• _Extracted records_:
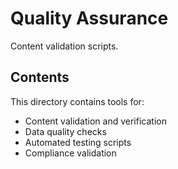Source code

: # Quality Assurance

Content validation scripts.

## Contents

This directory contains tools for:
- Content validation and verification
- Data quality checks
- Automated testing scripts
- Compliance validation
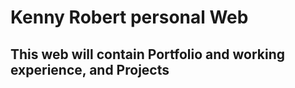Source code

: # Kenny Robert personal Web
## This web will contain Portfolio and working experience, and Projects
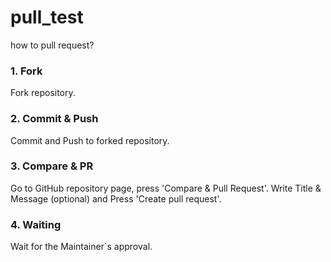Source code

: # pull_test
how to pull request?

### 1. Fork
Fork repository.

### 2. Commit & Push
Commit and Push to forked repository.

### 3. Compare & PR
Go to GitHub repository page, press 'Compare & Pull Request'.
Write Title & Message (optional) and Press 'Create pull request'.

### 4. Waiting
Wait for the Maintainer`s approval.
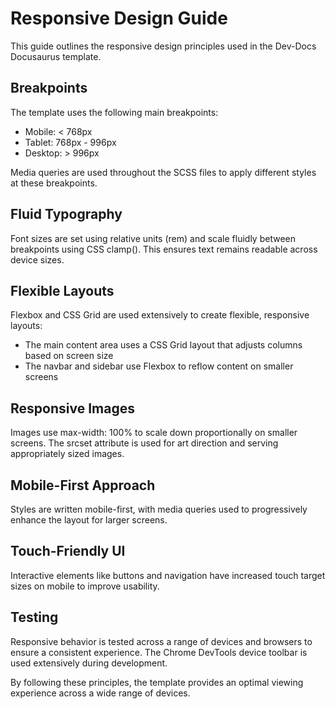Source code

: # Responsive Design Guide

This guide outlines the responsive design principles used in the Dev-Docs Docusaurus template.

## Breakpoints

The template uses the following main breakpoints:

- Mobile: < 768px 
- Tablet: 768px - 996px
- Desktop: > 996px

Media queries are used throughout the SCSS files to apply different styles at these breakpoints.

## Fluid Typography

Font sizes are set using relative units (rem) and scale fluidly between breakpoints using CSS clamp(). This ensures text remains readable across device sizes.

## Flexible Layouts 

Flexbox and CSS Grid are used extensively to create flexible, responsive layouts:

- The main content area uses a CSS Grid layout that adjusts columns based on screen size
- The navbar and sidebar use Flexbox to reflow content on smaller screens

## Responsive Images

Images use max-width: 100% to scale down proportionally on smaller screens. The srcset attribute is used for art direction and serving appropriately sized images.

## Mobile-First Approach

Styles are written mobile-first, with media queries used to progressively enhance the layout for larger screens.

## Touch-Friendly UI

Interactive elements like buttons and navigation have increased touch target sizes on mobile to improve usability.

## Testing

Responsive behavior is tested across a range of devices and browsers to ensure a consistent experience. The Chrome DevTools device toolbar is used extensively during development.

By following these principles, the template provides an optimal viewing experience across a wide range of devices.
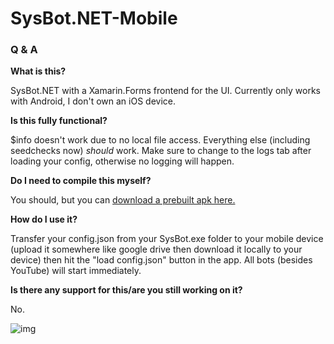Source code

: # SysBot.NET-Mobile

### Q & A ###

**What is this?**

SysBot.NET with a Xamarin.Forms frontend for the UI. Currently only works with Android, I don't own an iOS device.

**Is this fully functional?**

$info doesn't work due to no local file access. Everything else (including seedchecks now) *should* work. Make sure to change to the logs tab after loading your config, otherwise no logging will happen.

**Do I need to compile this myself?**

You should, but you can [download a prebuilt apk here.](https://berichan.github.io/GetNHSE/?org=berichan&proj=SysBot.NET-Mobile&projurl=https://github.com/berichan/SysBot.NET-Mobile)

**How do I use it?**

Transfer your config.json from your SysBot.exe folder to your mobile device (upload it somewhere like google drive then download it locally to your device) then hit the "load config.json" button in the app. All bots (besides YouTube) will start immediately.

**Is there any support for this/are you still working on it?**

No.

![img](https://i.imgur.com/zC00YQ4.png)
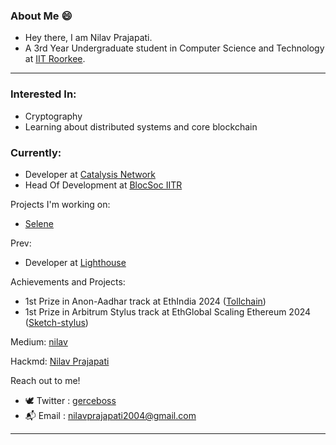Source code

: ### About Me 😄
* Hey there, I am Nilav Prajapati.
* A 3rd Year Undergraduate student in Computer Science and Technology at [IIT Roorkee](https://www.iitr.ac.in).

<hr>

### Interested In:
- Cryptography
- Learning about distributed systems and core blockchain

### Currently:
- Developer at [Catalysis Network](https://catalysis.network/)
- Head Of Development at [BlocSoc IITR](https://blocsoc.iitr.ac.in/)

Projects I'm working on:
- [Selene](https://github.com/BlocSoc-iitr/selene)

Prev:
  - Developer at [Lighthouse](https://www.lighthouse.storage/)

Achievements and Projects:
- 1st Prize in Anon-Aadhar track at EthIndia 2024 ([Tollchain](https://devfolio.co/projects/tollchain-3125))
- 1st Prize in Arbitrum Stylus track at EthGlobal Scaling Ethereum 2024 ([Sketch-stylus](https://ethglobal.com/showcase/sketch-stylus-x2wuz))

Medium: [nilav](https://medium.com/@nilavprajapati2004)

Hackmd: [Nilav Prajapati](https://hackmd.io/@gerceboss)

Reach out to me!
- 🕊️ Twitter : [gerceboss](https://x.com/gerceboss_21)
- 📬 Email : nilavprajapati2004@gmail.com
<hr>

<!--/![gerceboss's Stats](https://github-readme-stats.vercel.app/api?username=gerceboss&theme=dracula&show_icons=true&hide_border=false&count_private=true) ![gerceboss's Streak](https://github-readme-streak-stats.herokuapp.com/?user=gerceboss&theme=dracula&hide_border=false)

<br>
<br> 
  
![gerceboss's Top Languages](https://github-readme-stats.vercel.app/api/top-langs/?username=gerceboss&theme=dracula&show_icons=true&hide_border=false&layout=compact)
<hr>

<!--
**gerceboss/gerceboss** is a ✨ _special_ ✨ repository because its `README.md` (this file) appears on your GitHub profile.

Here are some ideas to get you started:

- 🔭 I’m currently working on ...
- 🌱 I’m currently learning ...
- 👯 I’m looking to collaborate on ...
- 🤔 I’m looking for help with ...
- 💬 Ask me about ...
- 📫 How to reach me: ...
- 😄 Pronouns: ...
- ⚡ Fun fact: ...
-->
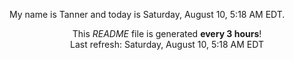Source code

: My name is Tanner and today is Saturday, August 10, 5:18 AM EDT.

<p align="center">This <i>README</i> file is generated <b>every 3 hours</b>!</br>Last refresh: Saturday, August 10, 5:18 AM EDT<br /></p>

• _What is being asked_: Up to and including the line that holds "## Breakpoints", restate word for word each line of the records from their start, and only those lines, leaving out the pictures.

• _Answer for this exercise_:
Source code

: # Quality Assurance

Content validation scripts.

## Contents

This directory contains tools for:
- Content validation and verification
- Data quality checks
- Automated testing scripts
- Compliance validation
Source code

: # Kenny Robert personal Web
## This web will contain Portfolio and working experience, and Projects
Source code

: # pull_test
how to pull request?

### 1. Fork
Fork repository.

### 2. Commit & Push
Commit and Push to forked repository.

### 3. Compare & PR
Go to GitHub repository page, press 'Compare & Pull Request'.
Write Title & Message (optional) and Press 'Create pull request'.

### 4. Waiting
Wait for the Maintainer`s approval.
Source code

: # Responsive Design Guide

This guide outlines the responsive design principles used in the Dev-Docs Docusaurus template.

## Breakpoints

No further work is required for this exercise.